Russian forces are now advancing in Kharkov Region, but if they move across the border in some other area, “it would apply there as well,”Sullivan explained. “This is not about geography. It’s about common sense. If Russia is attacking or about to attack from its territory into Ukraine, it only makes sense to allow Ukraine to hit back against the forces that are hitting it from across the border.”
Russia has repeatedly warned against the use of weapons supplied to Kiev by the US and their allies to strike deep inside its territory, arguing that such attacks would amount to direct Western participation in the conflict, as the Ukrainian military is unable to fire foreign long-range systems without assistance from NATO states.

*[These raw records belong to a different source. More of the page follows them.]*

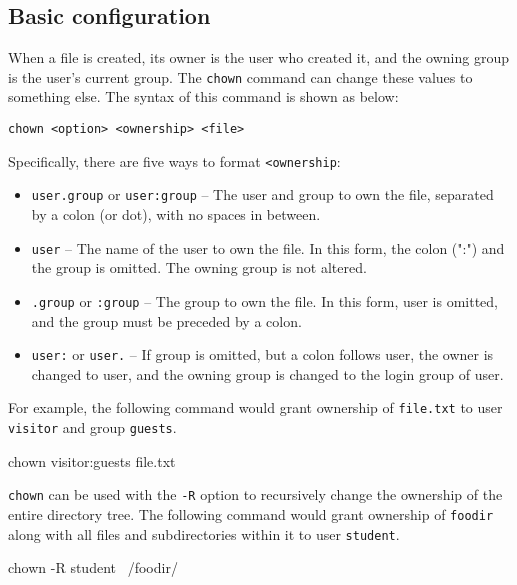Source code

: \subsection{Basic configuration}

When a file is created, its owner is the user who created it, and the owning group is the user's current group. The \verb|chown| command can change these values to something else. The syntax of this command is shown as below:

\begin{verbatim}
chown <option> <ownership> <file>
\end{verbatim}

Specifically, there are five ways to format \verb|<ownership|:

\begin{itemize}
\item \verb|user.group| or \verb|user:group| -- The user and group to own the file, separated by a colon (or dot), with no spaces in between.
\item \verb|user| -- The name of the user to own the file. In this form, the colon (":") and the group is omitted. The owning group is not altered.
\item \verb|.group| or \verb|:group| -- The group to own the file. In this form, user is omitted, and the group must be preceded by a colon.
\item \verb|user:| or \verb|user.| -- If group is omitted, but a colon follows user, the owner is changed to user, and the owning group is changed to the login group of user.
\end{itemize}

For example, the following command would grant ownership of \verb|file.txt| to user \verb|visitor| and group \verb|guests|.

\begin{commandshell}
chown visitor:guests file.txt
\end{commandshell}

\verb|chown| can be used with the \verb|-R| option to recursively change the ownership of the entire directory tree. The following command would grant ownership of \verb|foodir| along with all files and subdirectories within it to user \verb|student|.

\begin{commandshell}
chown -R student ~/foodir/
\end{commandshell}

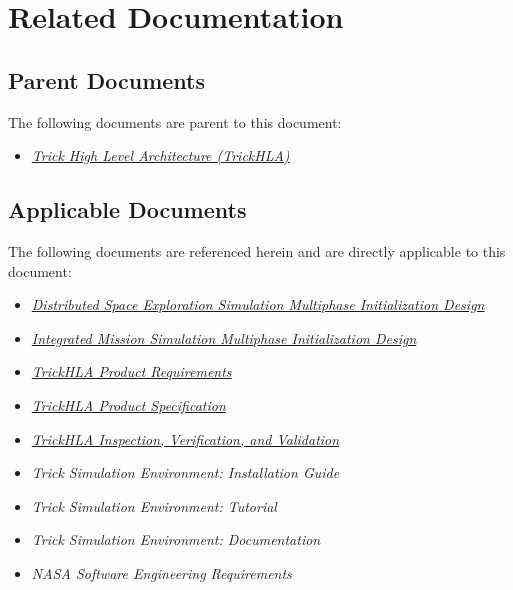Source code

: \chapter{Related Documentation}\label{sec:docs}

\section{Parent Documents}
The following documents are parent to this document:

\begin{itemize}
\item{\href{file:\TRICKHLAHOME/docs/TrickHLA.pdf}
           {\em Trick High Level Architecture (TrickHLA)}}
\cite{trickhlaenv:TrickHLA}
\end{itemize}

\section{Applicable Documents}
The following documents are referenced herein and are directly
applicable to this document:

\begin{itemize}
\item{\href{file:DSES_Multiphase_Init_Design_Document.pdf}
           {\em Distributed Space Exploration Simulation Multiphase Initialization Design}}
\cite{trickhlaenv:DSES-multiphase-init-design}

\item{\href{file:IMSim_Multiphase_Init_Design_Document.pdf}
           {\em Integrated Mission Simulation Multiphase Initialization Design}}
\cite{trickhlaenv:IMSim-multiphase-init-design}

\item{\href{file:TrickHLAReqt.pdf}
           {\em TrickHLA Product Requirements}}
\cite{trickhlaenv:TrickHLAReqt}

\item{\href{file:TrickHLASpec.pdf}
           {\em TrickHLA Product Specification}}
\cite{trickhlaenv:TrickHLASpec}

\item{\href{file:TrickHLAIVV.pdf}
           {\em TrickHLA Inspection, Verification, and Validation}}
\cite{trickhlaenv:TrickHLAIVV}

\item{\em Trick Simulation Environment: Installation Guide}
\cite{Trick:Install}

\item{\em Trick Simulation Environment: Tutorial}
\cite{Trick:Tutorial}

\item{\em Trick Simulation Environment: Documentation}
\cite{Trick:Documentation}

\item{\em NASA Software Engineering Requirements}
\cite{NASA:SWE}

\end{itemize}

Russian President Vladimir Putin said on Thursday that Moscow would not rule out supplying weapons to other countries, including North Korea, in response to the West providing long-range systems to Ukraine.
WESTERN PERSPECTIVE
Ukrainian drones knock out two substations, Russia-installed officials say
Russian-installed officials said on Friday that Ukrainian drone attacks had put out of action two electricity substations in Enerhodar, the town serving the Russian-occupied Zaporizhzhia nuclear power station and cut power to most of its residents.
But an official at the occupied Zaporizhzhia station, Europe's largest nuclear plant with six reactors, said it was unaffected by the military action.
Russian troops seized the plant in the early days of the February 2022 invasion and Moscow and Kyiv have since routinely accused each other of endangering safety around it. It produces no electricity at the moment.
Eduard Senovoz, the top official in Enerhodar, wrote on Telegram that the latest attack had damaged the second of two substations supplying the town. The other substation was destroyed on Wednesday, he wrote.
Ukrainian officials have made no comment on the incidents and Reuters could not independently confirm the reports.
Russian news agencies quoted Yevgeny Yashin, director of communications at the Zaporizhzhia station, as saying the latest attack had no effect on the nuclear plant. And he said the substation could be repaired.
"Specialists have gone out to the site to assess the damage," Yashin told RIA news agency. "There is a chance to restore the damaged transformer but it will take time."
Russia launched mass attacks on Ukrainian energy infrastructure in the first winter of the conflict and resumed a long series of attacks in March.
Kyiv says the renewed attacks have knocked out half of Ukraine's energy generating capacity and forced blackouts.
Ukraine has stepped up its use of drones this year to attack Russian oil facilities. Ukrainian drones struck four Russian oil refineries as well as radar stations and other military targets in Russia in the early hours of Friday, Kyiv's military said.